Проснувшись в то утро, я увидел, что паук висел прямо над моим лицом. Достаточно мне было выдохнуть сильнее, чтобы заставить его раскачаться и, может быть, упасть мне на лоб. Я увидел в этом счастливое предзнаменование: я приручил чудовище, подманив его теплом своего тела, заставил изменить направление его движения. С тех пор я тоже был связан, а неуловимое оказалось схваченным, словно сетью, сиянием моего лица.

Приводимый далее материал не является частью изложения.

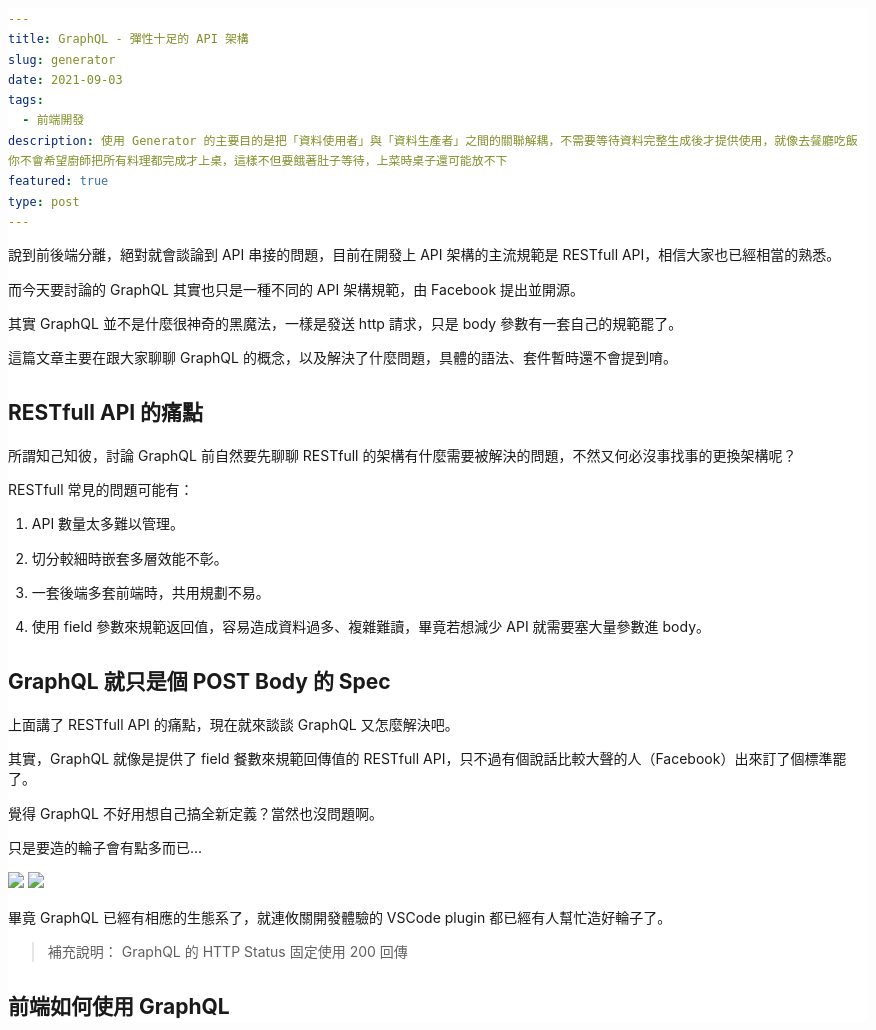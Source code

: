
 ```yaml
---
title: GraphQL - 彈性十足的 API 架構
slug: generator
date: 2021-09-03
tags:
  - 前端開發
description: 使用 Generator 的主要目的是把「資料使用者」與「資料生產者」之間的關聯解耦，不需要等待資料完整生成後才提供使用，就像去餐廳吃飯你不會希望廚師把所有料理都完成才上桌，這樣不但要餓著肚子等待，上菜時桌子還可能放不下
featured: true
type: post
---
```


說到前後端分離，絕對就會談論到 API 串接的問題，目前在開發上 API 架構的主流規範是 RESTfull API，相信大家也已經相當的熟悉。

而今天要討論的 GraphQL 其實也只是一種不同的 API 架構規範，由 Facebook 提出並開源。

其實 GraphQL 並不是什麼很神奇的黑魔法，一樣是發送 http 請求，只是 body 參數有一套自己的規範罷了。

這篇文章主要在跟大家聊聊 GraphQL 的概念，以及解決了什麼問題，具體的語法、套件暫時還不會提到唷。

## RESTfull API 的痛點

所謂知己知彼，討論 GraphQL 前自然要先聊聊 RESTfull 的架構有什麼需要被解決的問題，不然又何必沒事找事的更換架構呢？

RESTfull 常見的問題可能有：

1. API 數量太多難以管理。

1. 切分較細時嵌套多層效能不彰。

1. 一套後端多套前端時，共用規劃不易。

1. 使用 field 參數來規範返回值，容易造成資料過多、複雜難讀，畢竟若想減少 API 就需要塞大量參數進 body。

## GraphQL 就只是個 POST Body 的 Spec

上面講了 RESTfull API 的痛點，現在就來談談 GraphQL 又怎麼解決吧。

其實，GraphQL 就像是提供了 field 餐數來規範回傳值的 RESTfull API，只不過有個說話比較大聲的人（Facebook）出來訂了個標準罷了。

覺得 GraphQL 不好用想自己搞全新定義？當然也沒問題啊。

只是要造的輪子會有點多而已...

<div>
  <img style="width: 49%;" src="https://i.imgur.com/spSKPaG.png" />
  <img style="width: 49%;" src="https://i.imgur.com/Ed2xwRt.png" />
</div>

畢竟 GraphQL 已經有相應的生態系了，就連攸關開發體驗的 VSCode plugin 都已經有人幫忙造好輪子了。

> 補充說明：
> GraphQL 的 HTTP Status 固定使用 200 回傳

## 前端如何使用 GraphQL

Кажется, я знаю, что это за свет: у меня вместо раны в коленке пульсирует сердце-паук. Собака или, скорее, ее появление на обочине автострады ранило меня. Я резко вывернул руль и упал с велосипеда. В тот день я увидел в этом, как, впрочем, и во всем остальном, возможность умереть. Это был, наверно, самый подходящий, самый удобный момент, которого я уже давно ждал. Но я не умер. Небытие лишь оставило на мне свой след, рану, которая дышит, как живое существо. И впервые за долгое время я сумел собраться с мыслями.